Survey of common CUDA runtime profiles What is your application like?

Hello CUDA developers,

I am a student trying to get a better understanding on how CUDA is used in real world systems-- an attempt at getting out of theory land. My interest is in resource allocation issues. I am hoping that the community here might be able to give me some insights into the workloads folks typically deal with. Here are the questions that I have for you:

  1. How much of your application’s execution time is made up between execution on the host CPU(s) and GPU(s)? Would you say it’s 20/80? 50/50? 80/20?
  2. Does your application run periodically (ex. time-steps) or does it run in more of a one-shot manner?
  3. Assuming we’re all using multicore systems now, any experiences/comments concerning scalability and/or bottlenecks (many CPUs sharing few GPUs)? Have you ever run into a problem where more than one program wanted to use the GPU?
  4. Finally, what is your field/application?
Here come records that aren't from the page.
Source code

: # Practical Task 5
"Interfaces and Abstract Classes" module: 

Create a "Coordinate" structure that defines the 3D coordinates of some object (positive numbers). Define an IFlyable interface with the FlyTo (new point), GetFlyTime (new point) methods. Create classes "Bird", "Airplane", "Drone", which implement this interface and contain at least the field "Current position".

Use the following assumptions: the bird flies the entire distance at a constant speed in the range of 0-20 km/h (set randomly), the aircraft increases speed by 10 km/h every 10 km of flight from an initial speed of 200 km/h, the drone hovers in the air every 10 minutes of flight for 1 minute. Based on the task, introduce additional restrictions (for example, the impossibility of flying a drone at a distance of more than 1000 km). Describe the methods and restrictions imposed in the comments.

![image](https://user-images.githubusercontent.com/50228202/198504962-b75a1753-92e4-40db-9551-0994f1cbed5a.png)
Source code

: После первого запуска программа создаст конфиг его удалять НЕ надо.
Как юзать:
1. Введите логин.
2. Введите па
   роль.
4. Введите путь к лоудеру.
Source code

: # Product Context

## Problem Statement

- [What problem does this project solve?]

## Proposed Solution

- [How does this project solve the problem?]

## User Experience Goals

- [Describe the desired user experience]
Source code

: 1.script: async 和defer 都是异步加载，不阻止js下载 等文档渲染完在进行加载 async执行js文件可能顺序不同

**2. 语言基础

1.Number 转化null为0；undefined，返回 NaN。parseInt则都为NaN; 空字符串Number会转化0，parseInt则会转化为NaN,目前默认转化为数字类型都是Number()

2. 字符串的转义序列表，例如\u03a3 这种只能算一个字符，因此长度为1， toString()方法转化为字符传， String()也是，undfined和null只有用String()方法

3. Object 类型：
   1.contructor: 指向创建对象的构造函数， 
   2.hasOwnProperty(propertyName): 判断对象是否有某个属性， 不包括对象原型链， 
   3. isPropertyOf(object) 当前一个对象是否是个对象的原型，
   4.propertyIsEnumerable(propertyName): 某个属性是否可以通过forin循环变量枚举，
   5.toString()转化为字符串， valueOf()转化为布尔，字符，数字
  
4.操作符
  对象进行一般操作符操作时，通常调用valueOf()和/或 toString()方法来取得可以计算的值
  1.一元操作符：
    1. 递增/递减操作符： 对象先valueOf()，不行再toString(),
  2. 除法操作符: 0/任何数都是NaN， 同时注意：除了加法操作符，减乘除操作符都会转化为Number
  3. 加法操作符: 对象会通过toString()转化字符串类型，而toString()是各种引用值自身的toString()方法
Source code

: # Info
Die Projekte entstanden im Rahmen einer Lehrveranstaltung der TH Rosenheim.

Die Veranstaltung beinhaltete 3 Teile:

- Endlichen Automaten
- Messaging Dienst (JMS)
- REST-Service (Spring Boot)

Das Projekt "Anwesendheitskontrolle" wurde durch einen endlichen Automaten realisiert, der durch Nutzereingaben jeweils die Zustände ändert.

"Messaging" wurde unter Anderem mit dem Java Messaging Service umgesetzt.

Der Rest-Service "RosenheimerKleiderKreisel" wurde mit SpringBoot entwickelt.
Thank you very much-- your help would be greatly appreciated.

A wide range of applications is nicely documented at the CUDA Zone.

Thanks, SPWorley. While this is useful information, I am really interested in workload characteristics between the CPU and GPU. I guess I’ll dive into all of those papers and see what I can find. :)

I’ve profiled many of the CUDA SDK examples, but most of them are short apps meant to exercise the GPU. Few of them could make stand-alone applications.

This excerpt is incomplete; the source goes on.